The number of lines holding "same" in the listing below is all you should give.

## Exercise input:
%%

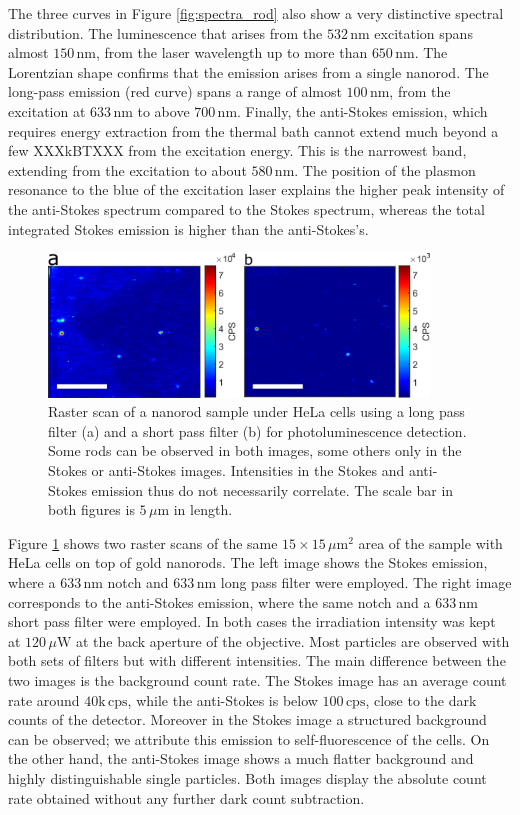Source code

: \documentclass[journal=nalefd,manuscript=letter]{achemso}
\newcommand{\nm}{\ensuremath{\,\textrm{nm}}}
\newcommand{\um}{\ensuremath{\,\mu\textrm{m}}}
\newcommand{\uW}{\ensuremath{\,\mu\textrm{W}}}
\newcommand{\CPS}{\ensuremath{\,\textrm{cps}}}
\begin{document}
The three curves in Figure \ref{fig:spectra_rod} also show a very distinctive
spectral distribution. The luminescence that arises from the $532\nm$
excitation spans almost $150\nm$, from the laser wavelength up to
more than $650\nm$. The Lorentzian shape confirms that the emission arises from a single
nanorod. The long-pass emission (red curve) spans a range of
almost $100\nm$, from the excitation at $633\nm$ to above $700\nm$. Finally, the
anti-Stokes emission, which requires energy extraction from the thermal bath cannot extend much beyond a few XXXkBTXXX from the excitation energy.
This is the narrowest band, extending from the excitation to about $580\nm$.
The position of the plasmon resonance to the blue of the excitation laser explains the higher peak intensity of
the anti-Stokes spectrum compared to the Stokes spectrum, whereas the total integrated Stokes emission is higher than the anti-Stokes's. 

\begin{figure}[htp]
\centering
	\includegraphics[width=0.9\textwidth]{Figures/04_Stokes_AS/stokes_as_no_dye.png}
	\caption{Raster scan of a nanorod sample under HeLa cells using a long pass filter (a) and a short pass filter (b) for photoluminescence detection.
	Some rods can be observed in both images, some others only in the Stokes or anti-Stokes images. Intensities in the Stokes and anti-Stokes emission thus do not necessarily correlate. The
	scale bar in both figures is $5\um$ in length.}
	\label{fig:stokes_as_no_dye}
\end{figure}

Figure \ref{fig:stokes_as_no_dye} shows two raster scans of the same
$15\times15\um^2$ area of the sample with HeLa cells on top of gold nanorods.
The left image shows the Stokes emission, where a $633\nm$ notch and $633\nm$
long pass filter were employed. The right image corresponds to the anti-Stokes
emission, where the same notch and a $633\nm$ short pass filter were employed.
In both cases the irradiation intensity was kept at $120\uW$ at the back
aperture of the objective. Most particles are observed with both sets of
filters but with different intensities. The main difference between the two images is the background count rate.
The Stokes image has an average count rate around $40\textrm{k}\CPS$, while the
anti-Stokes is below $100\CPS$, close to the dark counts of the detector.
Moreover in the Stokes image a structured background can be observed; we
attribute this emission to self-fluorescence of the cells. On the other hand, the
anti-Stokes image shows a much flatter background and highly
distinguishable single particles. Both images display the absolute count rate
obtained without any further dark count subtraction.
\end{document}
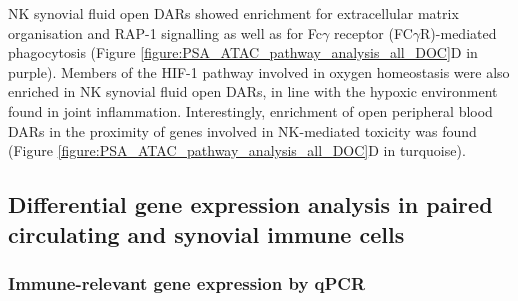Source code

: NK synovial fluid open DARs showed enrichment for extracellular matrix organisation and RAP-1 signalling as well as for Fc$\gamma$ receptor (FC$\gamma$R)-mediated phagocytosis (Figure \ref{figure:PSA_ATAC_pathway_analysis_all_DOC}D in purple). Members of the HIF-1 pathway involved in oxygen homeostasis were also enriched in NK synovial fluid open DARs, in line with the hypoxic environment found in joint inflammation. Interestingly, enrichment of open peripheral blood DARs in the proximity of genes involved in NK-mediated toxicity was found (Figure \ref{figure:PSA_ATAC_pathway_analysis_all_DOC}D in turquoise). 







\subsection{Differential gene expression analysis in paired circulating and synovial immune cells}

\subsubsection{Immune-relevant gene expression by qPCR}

%%
%%

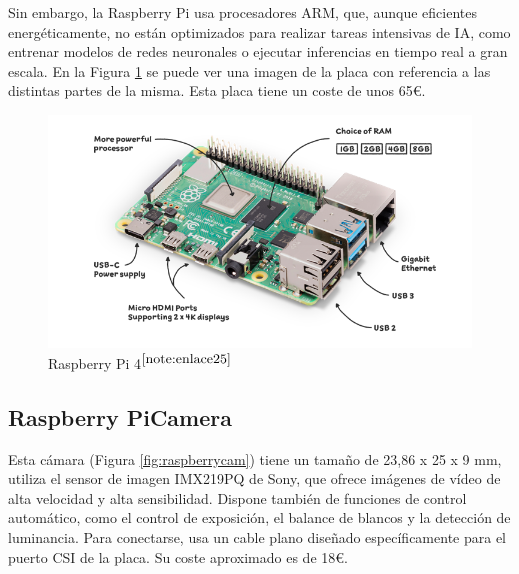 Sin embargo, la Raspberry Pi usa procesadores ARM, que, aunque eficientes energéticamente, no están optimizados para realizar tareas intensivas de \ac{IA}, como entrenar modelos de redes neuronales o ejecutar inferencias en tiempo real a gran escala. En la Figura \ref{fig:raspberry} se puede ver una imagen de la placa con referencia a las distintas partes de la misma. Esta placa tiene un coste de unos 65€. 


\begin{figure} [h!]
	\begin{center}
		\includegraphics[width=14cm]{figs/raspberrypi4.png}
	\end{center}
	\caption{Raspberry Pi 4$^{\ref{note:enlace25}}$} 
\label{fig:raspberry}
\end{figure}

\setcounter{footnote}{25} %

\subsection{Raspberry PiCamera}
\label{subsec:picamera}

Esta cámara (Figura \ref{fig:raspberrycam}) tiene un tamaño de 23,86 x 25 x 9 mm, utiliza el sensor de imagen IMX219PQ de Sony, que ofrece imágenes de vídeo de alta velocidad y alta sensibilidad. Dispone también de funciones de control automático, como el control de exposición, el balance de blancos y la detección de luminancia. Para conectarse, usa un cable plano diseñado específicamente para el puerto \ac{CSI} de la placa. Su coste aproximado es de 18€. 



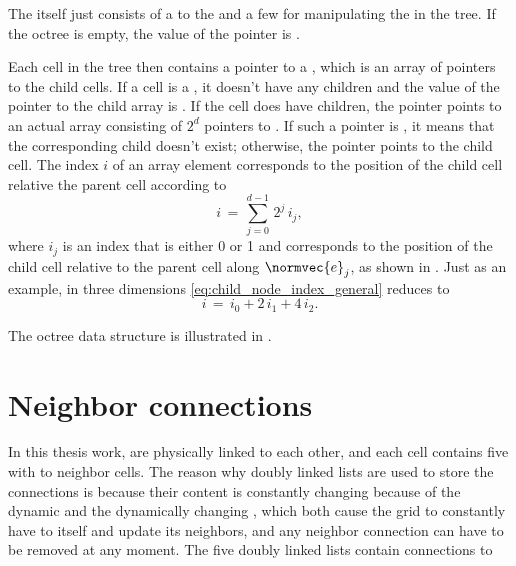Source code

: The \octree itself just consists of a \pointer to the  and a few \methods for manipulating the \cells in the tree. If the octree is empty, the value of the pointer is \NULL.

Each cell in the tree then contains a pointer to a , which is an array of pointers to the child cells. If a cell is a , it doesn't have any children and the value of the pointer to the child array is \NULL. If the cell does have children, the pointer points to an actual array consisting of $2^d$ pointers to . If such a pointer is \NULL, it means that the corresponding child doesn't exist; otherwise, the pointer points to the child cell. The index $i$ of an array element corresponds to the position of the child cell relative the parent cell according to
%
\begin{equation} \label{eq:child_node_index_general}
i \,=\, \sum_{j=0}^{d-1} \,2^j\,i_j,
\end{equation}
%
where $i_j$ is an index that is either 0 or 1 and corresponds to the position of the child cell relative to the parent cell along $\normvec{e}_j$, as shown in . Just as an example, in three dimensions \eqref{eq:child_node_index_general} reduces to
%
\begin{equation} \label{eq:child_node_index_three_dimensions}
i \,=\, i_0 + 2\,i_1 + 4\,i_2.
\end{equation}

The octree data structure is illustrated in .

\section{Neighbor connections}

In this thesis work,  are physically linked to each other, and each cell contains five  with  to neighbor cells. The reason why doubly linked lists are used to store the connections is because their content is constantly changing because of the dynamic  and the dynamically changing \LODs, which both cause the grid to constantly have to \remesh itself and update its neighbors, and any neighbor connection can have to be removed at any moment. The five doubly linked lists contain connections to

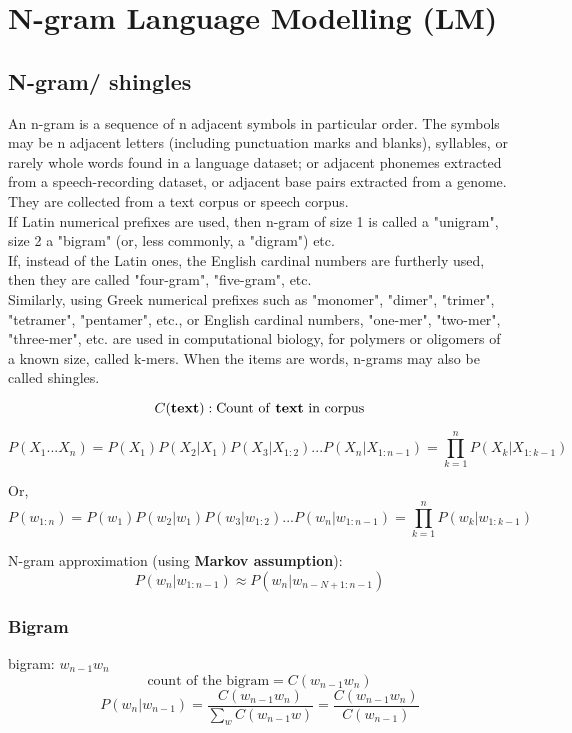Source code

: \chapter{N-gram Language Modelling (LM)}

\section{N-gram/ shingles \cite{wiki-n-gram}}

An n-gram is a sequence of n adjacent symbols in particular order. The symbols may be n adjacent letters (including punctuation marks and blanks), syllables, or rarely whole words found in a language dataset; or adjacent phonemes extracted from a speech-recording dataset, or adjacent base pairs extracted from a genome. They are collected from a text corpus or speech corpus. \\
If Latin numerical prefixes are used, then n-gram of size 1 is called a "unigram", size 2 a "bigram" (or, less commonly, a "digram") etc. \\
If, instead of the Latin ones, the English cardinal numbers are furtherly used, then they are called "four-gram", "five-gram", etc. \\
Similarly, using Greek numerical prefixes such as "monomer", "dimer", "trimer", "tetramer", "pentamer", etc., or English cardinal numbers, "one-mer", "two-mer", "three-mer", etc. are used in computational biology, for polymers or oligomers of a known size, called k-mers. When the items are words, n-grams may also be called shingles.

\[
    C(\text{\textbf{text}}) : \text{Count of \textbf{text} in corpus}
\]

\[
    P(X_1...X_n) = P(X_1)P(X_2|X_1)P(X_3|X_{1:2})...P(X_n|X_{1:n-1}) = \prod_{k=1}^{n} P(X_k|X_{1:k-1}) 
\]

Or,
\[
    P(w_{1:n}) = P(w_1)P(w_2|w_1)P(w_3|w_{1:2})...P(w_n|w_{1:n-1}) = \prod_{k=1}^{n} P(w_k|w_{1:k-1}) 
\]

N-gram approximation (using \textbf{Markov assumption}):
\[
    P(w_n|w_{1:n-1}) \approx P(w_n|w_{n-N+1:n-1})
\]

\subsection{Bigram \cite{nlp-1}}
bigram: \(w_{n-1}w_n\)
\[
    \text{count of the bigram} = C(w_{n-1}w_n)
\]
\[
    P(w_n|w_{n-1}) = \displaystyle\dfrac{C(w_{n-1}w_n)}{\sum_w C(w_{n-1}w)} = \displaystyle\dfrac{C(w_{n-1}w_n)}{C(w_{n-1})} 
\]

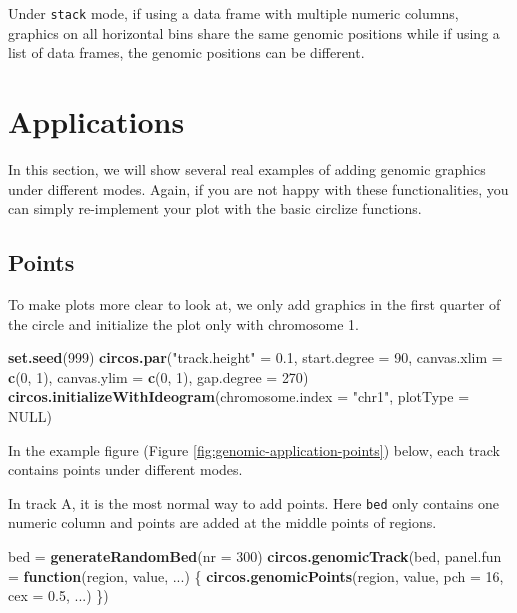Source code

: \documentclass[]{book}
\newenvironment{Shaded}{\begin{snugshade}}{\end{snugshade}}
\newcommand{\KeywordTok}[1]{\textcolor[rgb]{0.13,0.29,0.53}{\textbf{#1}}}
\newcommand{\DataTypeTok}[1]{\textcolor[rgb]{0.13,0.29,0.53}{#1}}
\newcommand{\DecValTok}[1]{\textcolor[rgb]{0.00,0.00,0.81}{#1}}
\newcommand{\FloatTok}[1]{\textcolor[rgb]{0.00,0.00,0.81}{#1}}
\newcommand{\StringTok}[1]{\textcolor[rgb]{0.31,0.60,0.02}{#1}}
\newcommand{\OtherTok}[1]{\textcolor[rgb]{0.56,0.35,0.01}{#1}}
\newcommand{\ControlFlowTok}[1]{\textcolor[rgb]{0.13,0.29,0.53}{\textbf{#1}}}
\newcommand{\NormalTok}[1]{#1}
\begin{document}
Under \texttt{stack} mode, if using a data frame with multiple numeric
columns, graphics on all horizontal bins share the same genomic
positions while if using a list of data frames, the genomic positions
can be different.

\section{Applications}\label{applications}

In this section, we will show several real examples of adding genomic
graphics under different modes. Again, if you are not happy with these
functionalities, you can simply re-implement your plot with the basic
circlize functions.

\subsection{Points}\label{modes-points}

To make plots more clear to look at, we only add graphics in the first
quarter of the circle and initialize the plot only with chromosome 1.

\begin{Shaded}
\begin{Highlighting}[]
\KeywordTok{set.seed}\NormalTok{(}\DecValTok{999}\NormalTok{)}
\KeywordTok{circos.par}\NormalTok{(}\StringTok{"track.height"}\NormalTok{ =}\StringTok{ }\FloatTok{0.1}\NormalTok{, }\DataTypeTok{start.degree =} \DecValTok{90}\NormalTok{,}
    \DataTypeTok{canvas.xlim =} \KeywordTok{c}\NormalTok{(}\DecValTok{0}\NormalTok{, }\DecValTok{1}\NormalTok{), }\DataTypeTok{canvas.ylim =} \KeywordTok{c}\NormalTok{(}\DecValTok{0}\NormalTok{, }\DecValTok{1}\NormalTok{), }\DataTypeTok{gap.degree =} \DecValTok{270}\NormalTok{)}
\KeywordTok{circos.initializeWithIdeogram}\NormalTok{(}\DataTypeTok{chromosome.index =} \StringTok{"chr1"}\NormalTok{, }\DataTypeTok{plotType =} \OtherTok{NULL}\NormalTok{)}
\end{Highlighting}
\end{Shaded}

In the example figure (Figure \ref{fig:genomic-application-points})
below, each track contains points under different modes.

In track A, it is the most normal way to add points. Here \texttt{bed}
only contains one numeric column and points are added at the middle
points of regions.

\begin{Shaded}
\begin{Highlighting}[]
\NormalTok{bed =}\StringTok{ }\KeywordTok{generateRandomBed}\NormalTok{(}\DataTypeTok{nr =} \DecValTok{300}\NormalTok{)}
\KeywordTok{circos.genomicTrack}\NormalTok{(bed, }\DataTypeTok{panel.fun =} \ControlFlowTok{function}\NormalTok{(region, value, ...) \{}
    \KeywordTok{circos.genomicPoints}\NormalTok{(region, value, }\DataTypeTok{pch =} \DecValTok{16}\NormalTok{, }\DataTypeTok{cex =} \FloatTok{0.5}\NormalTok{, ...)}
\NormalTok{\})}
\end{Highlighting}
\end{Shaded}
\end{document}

%%

## Answer:
3